Selection and application method of urea formaldehyde fertilizer
Urea formaldehyde slow-release nitrogen fertilizer is only suitable as base fertilizer. In addition to lawn and garden, if it is applied to rice, wheat and cotton and other field crops, it should be properly equipped with quick acting water-soluble nitrogen fertilizer. If there is no available nitrogen fertilizer, the phenomenon of insufficient nitrogen supply will appear in the early stage of crops, and it is difficult to achieve the goal of high yield, which will increase the cost of fertilization in vain. In some cases, ammonium sulfate and urea should be applied as appropriate. Of course, in any case, the base fertilizer can not ignore the matching of phosphorus and potassium fertilizer, such as single superphosphate and potassium chloride.
Since urea formaldehyde contains less cold water-soluble nitrogen, when applied to annual crops, some quick-acting nitrogen fertilizers must be applied together to avoid poor growth of crops due to insufficient nitrogen supply in the early stage. Therefore, the compound fertilizer processed by the NPK fertilizer manufacturing process can better meet the needs of crops.
The common varieties of urea formaldehyde fertilizers are urea formaldehyde slow-release nitrogen fertilizer, urea formaldehyde slow-release compound fertilizer, part of urea formaldehyde slow-release mixed fertilizer and so on. They are both granular and powdery, and liquid fertilizer can be prepared for application.

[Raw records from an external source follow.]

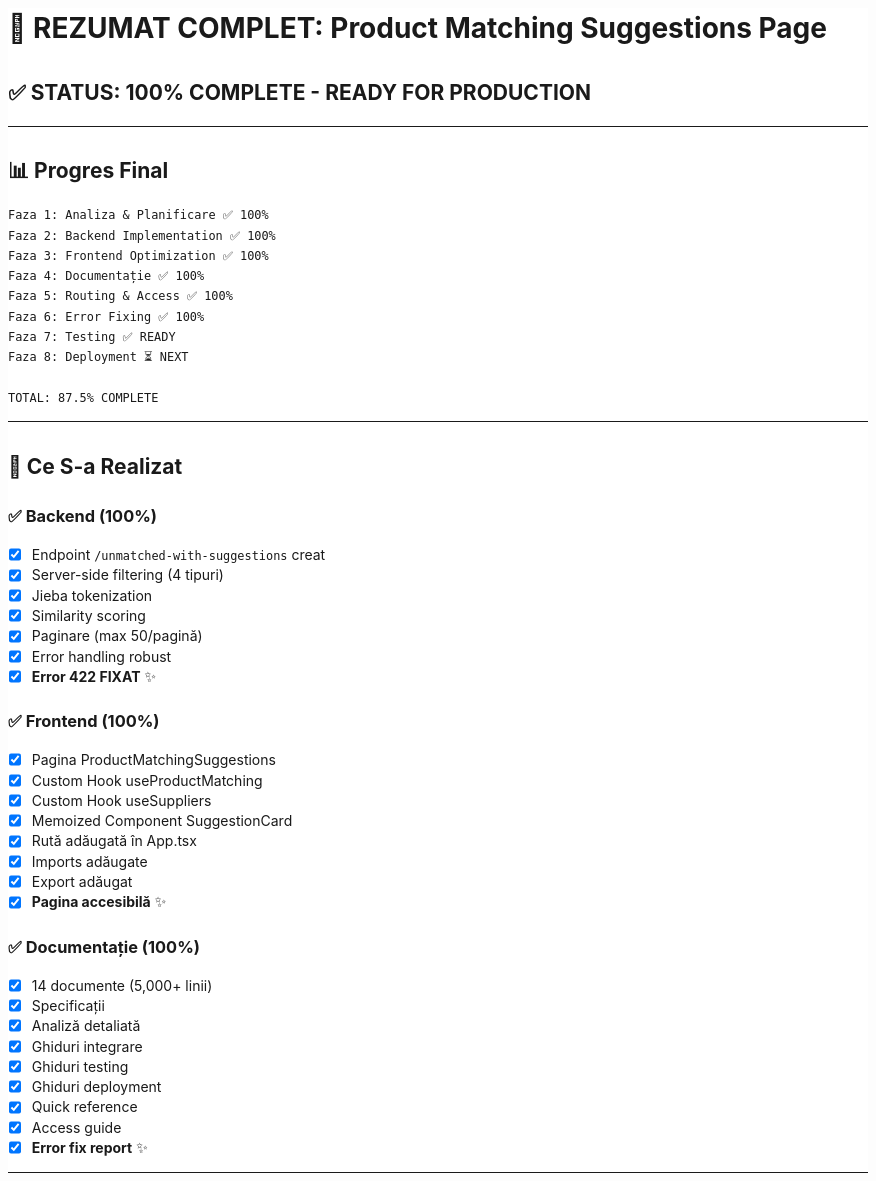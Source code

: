 # 🎉 REZUMAT COMPLET: Product Matching Suggestions Page

## ✅ **STATUS: 100% COMPLETE - READY FOR PRODUCTION**

---

## 📊 Progres Final

```
Faza 1: Analiza & Planificare ✅ 100%
Faza 2: Backend Implementation ✅ 100%
Faza 3: Frontend Optimization ✅ 100%
Faza 4: Documentație ✅ 100%
Faza 5: Routing & Access ✅ 100%
Faza 6: Error Fixing ✅ 100%
Faza 7: Testing ✅ READY
Faza 8: Deployment ⏳ NEXT

TOTAL: 87.5% COMPLETE
```

---

## 🎯 Ce S-a Realizat

### ✅ Backend (100%)
- [x] Endpoint `/unmatched-with-suggestions` creat
- [x] Server-side filtering (4 tipuri)
- [x] Jieba tokenization
- [x] Similarity scoring
- [x] Paginare (max 50/pagină)
- [x] Error handling robust
- [x] **Error 422 FIXAT** ✨

### ✅ Frontend (100%)
- [x] Pagina ProductMatchingSuggestions
- [x] Custom Hook useProductMatching
- [x] Custom Hook useSuppliers
- [x] Memoized Component SuggestionCard
- [x] Rută adăugată în App.tsx
- [x] Imports adăugate
- [x] Export adăugat
- [x] **Pagina accesibilă** ✨

### ✅ Documentație (100%)
- [x] 14 documente (5,000+ linii)
- [x] Specificații
- [x] Analiză detaliată
- [x] Ghiduri integrare
- [x] Ghiduri testing
- [x] Ghiduri deployment
- [x] Quick reference
- [x] Access guide
- [x] **Error fix report** ✨

---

Advantages of NPK compound fertilizer
1. Urea formaldehyde compound fertilizer can dissolve quickly after being applied into the soil, which is convenient to fertilize with water, but the insoluble nitrogen in cold water can be firmly absorbed by the soil, so as to ensure no loss of nutrients.

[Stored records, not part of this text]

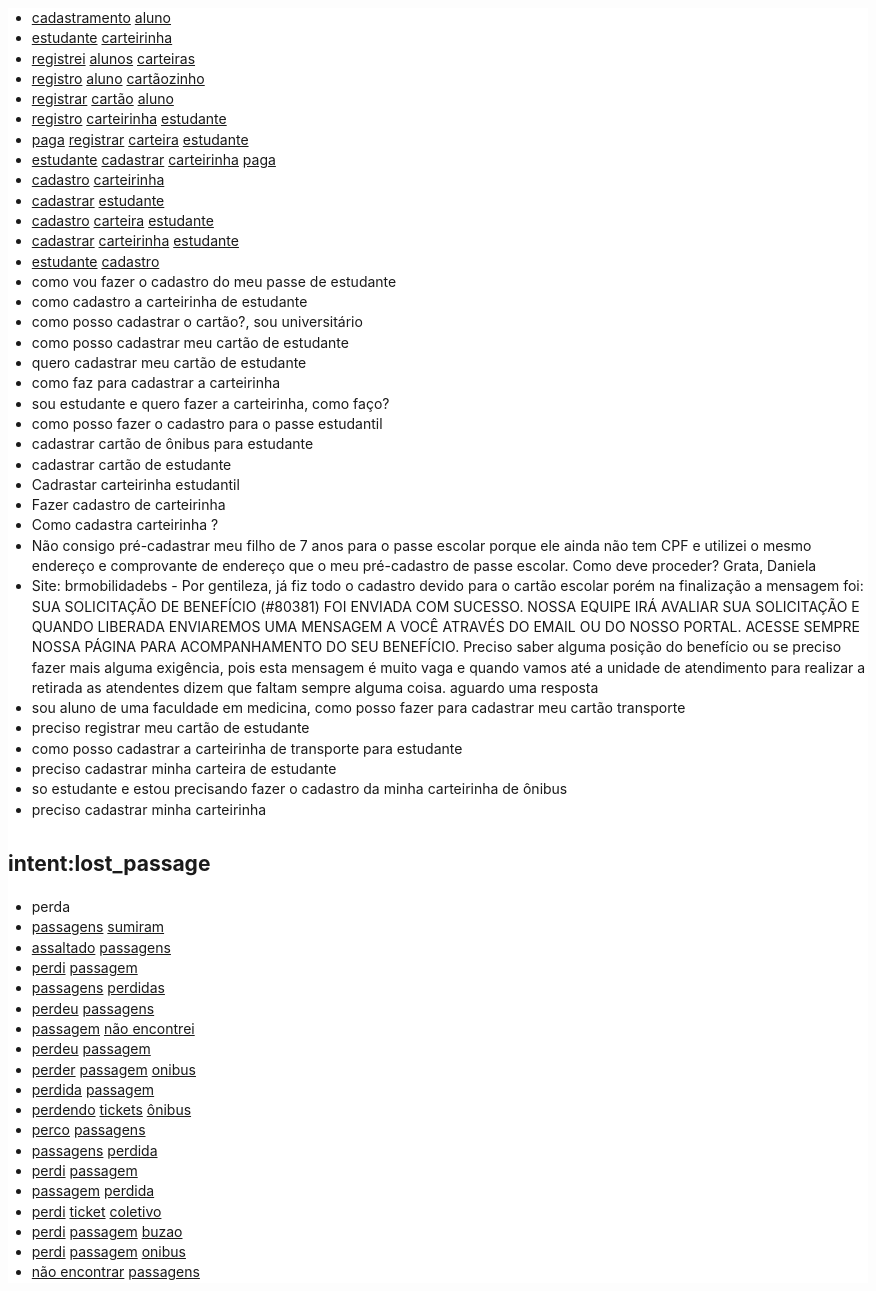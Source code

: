- [cadastramento](register) [aluno](pupil)
- [estudante](pupil) [carteirinha](card)
- [registrei](register) [alunos](pupil) [carteiras](card)
- [registro](register) [aluno](pupil) [cartãozinho](card)
- [registrar](register) [cartão](card) [aluno](pupil)
- [registro](register) [carteirinha](card) [estudante](pupil)
- [paga](buy) [registrar](register) [carteira](card) [estudante](pupil)
- [estudante](pupil) [cadastrar](register) [carteirinha](card) [paga](buy)
- [cadastro](register) [carteirinha](card)
- [cadastrar](register) [estudante](pupil)
- [cadastro](register) [carteira](card) [estudante](pupil)
- [cadastrar](register) [carteirinha](card) [estudante](pupil)
- [estudante](pupil) [cadastro](register)
- como vou fazer o cadastro do meu passe de estudante
- como cadastro a carteirinha de estudante
- como posso cadastrar o cartão?, sou universitário
- como posso cadastrar meu cartão de estudante
- quero cadastrar meu cartão de estudante
- como faz para cadastrar a carteirinha
- sou estudante e quero fazer a carteirinha, como faço?
- como posso fazer o cadastro para o passe estudantil
- cadastrar cartão de ônibus para estudante
- cadastrar cartão de estudante
- Cadrastar carteirinha estudantil
- Fazer cadastro de carteirinha
- Como cadastra carteirinha ?
- Não consigo pré-cadastrar meu filho de 7 anos para o passe escolar porque ele ainda não tem CPF e utilizei o mesmo endereço e comprovante de endereço que o meu pré-cadastro de passe escolar. Como deve proceder? Grata, Daniela
- Site: brmobilidadebs - Por gentileza, já fiz todo o cadastro devido para o cartão escolar porém na finalização a mensagem foi: SUA SOLICITAÇÃO DE BENEFÍCIO (#80381) FOI ENVIADA COM SUCESSO. NOSSA EQUIPE IRÁ AVALIAR SUA SOLICITAÇÃO E QUANDO LIBERADA ENVIAREMOS UMA MENSAGEM A VOCÊ ATRAVÉS DO EMAIL OU DO NOSSO PORTAL. ACESSE SEMPRE NOSSA PÁGINA PARA ACOMPANHAMENTO DO SEU BENEFÍCIO. Preciso saber alguma posição do benefício ou se preciso fazer mais alguma exigência, pois esta mensagem é muito vaga e quando vamos até a unidade de atendimento para realizar a retirada as atendentes dizem que faltam sempre alguma coisa. aguardo uma resposta
- sou aluno de uma faculdade em medicina, como posso fazer para cadastrar meu cartão transporte
- preciso registrar meu cartão de estudante
- como posso cadastrar a carteirinha de transporte para estudante
- preciso cadastrar minha carteira de estudante
- so estudante e estou precisando fazer o cadastro da minha carteirinha de ônibus
- preciso cadastrar minha carteirinha

## intent:lost_passage
- perda
- [passagens](ticket) [sumiram](miss_out)
- [assaltado](theft) [passagens](ticket)
- [perdi](miss_out) [passagem](ticket)
- [passagens](ticket) [perdidas](miss_out)
- [perdeu](miss_out) [passagens](ticket)
- [passagem](ticket) [não encontrei](miss_out)
- [perdeu](miss_out) [passagem](ticket)
- [perder](miss_out) [passagem](ticket) [onibus](bus)
- [perdida](miss_out) [passagem](ticket)
- [perdendo](miss_out) [tickets](ticket) [ônibus](bus)
- [perco](miss_out) [passagens](ticket)
- [passagens](ticket) [perdida](miss_out)
- [perdi](miss_out) [passagem](ticket)
- [passagem](ticket) [perdida](miss_out)
- [perdi](miss_out) [ticket](ticket) [coletivo](bus)
- [perdi](miss_out) [passagem](ticket) [buzao](bus)
- [perdi](miss_out) [passagem](ticket) [onibus](bus)
- [não encontrar](miss_out) [passagens](ticket)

2. A small amount of urea in urea formaldehyde can be rapidly converted into nitrogen that can be directly absorbed by crops under the condition of microbial decomposition, which is the available nitrogen in urea formaldehyde fertilizer;
3. The hydroxyl urea, methylene biurea and dimethyltrimethyl urea in urea formaldehyde must be decomposed by microorganism for a period of time, and then transformed into inorganic nitrogen which can be directly absorbed by crops;
4. The higher polymerization degree of methylene urea in urea formaldehyde, such as trimethyl tetraurea and tetramethyl pentaurea, must be decomposed by microorganisms for a long time and many times before it can be transformed into inorganic nitrogen which can be absorbed by crops. Therefore, long-term nitrogen in urea formaldehyde fertilizer is formed.

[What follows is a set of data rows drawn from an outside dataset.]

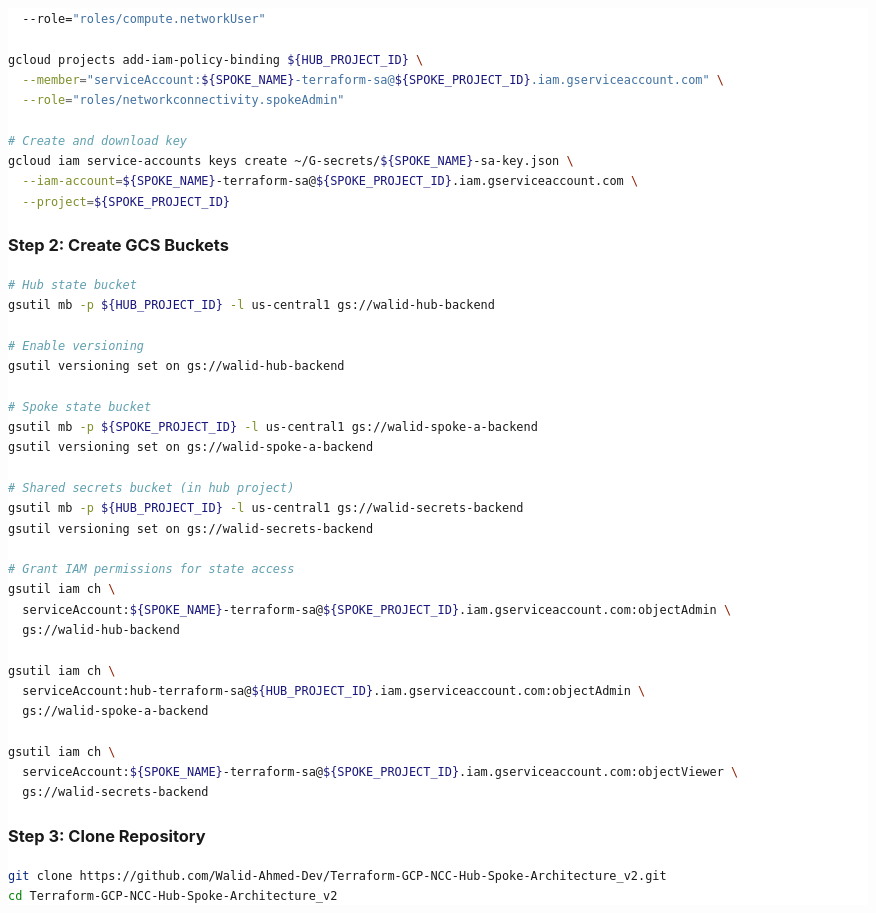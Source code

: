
 ```bash
  --role="roles/compute.networkUser"

gcloud projects add-iam-policy-binding ${HUB_PROJECT_ID} \
  --member="serviceAccount:${SPOKE_NAME}-terraform-sa@${SPOKE_PROJECT_ID}.iam.gserviceaccount.com" \
  --role="roles/networkconnectivity.spokeAdmin"

# Create and download key
gcloud iam service-accounts keys create ~/G-secrets/${SPOKE_NAME}-sa-key.json \
  --iam-account=${SPOKE_NAME}-terraform-sa@${SPOKE_PROJECT_ID}.iam.gserviceaccount.com \
  --project=${SPOKE_PROJECT_ID}
```

### Step 2: Create GCS Buckets

```bash
# Hub state bucket
gsutil mb -p ${HUB_PROJECT_ID} -l us-central1 gs://walid-hub-backend

# Enable versioning
gsutil versioning set on gs://walid-hub-backend

# Spoke state bucket
gsutil mb -p ${SPOKE_PROJECT_ID} -l us-central1 gs://walid-spoke-a-backend
gsutil versioning set on gs://walid-spoke-a-backend

# Shared secrets bucket (in hub project)
gsutil mb -p ${HUB_PROJECT_ID} -l us-central1 gs://walid-secrets-backend
gsutil versioning set on gs://walid-secrets-backend

# Grant IAM permissions for state access
gsutil iam ch \
  serviceAccount:${SPOKE_NAME}-terraform-sa@${SPOKE_PROJECT_ID}.iam.gserviceaccount.com:objectAdmin \
  gs://walid-hub-backend

gsutil iam ch \
  serviceAccount:hub-terraform-sa@${HUB_PROJECT_ID}.iam.gserviceaccount.com:objectAdmin \
  gs://walid-spoke-a-backend

gsutil iam ch \
  serviceAccount:${SPOKE_NAME}-terraform-sa@${SPOKE_PROJECT_ID}.iam.gserviceaccount.com:objectViewer \
  gs://walid-secrets-backend
```

### Step 3: Clone Repository

```bash
git clone https://github.com/Walid-Ahmed-Dev/Terraform-GCP-NCC-Hub-Spoke-Architecture_v2.git
cd Terraform-GCP-NCC-Hub-Spoke-Architecture_v2
```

The NPK fertilizer production process includes ingredients, granulation, drying, cooling, screening, coating, packaging, etc. Basic fertilizer equipment: batching system, crusher, mixer, rotary drum granulator, screening machine, drum dryer, cooler, fertilizer coating machine, packaging machine, etc.
Urea-formaldehyde compound fertilizer is directly processed by using urea-formaldehyde powder as an intermediate raw material to avoid the occurrence of non-long-lasting nitrogen in the fertilizer due to the lack of long-acting nitrogen in the urea-formaldehyde liquid, resulting in high water content in the urea-formaldehyde solution and low particle hardness. There are problems such as formaldehyde emissions. The urea-formaldehyde powder is a slow-release nitrogen fertilizer manufactured by an automated process. After the urea-formaldehyde powder is used, the urea-formaldehyde slow-release nitrogen of the product can reach more than 4 unprecedented. At the same time, the process of synthesizing urea-formaldehyde compound fertilizer can also increase the reaction chain of methylene urea. The methylene urea in urea formaldehyde has an adsorption effect, which can promote the combination of fertilizer and soil particles to form a colloidal chelate, thereby reducing nutrient loss and allowing The crop is fully absorbed and the fertilizer utilization rate is improved.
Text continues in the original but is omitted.